Macro-management is the Issue

On the other hand at least two Muslim countries have been able to make a break-through with export led growth. Malaysia and Indonesia with annual growth rates above six per cent may serve as role models for many other Muslim countries.

This is happening in a world in which the most advanced countries, indeed the entire developed world, is struggling hard to reach and maintain a three per cent annual rate of growth and to help their large number of unemployed find jobs.

Then we have the latest UNDP report (for 1994) naming a number of Muslim countries making "big advance" up the HDI (Human Development Indicators) ladder: Iran, Turkey, Malaysia and Tunis.

The message is clear: No one is condemned to poverty and backwardness for all time to come, as no one is assured of being at the top for ever. It is works that count.

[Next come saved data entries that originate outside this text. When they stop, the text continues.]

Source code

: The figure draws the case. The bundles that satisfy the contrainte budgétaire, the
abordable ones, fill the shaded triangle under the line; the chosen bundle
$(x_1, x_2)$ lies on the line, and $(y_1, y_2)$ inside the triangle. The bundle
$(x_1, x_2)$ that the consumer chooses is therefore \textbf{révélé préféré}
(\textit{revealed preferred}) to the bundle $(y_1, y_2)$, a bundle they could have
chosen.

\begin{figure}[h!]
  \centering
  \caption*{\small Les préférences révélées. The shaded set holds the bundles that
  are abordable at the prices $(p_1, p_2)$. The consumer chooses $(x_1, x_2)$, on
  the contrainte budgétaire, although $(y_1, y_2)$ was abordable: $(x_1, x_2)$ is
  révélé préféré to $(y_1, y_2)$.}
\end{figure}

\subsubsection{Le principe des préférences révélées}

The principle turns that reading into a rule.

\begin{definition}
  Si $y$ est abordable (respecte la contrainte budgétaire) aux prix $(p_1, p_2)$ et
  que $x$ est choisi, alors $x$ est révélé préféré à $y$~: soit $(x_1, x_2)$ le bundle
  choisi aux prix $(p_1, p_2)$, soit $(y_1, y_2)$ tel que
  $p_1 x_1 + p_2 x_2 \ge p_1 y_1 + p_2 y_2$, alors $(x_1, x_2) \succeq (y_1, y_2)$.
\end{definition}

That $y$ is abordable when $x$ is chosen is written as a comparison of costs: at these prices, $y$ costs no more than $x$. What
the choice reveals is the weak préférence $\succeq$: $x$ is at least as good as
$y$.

What can Islamic economics contribute? Are there any signs it is going to make some difference? When, where, and what is expected?

The most likely place seems to be the universities, to begin with. The most promising subject is a sane and sound system of money and finance for which the search is on.

There is also the possibility that some Muslim countries manage to have sustained growth over the next few decades, accompanied by improved Islamic living. Of special importance in the context of Islamic living will be the family.

If a drug free, crime free, ecologically balanced growth which is every heart's desire materializes in some Muslim countries within the next few decades Islamic economics will have made a significant impact. Practical results are, after all, the ultimate touchstone for theory. The event itself is sure to lead to further refinement and development of the theory of Islamic economics.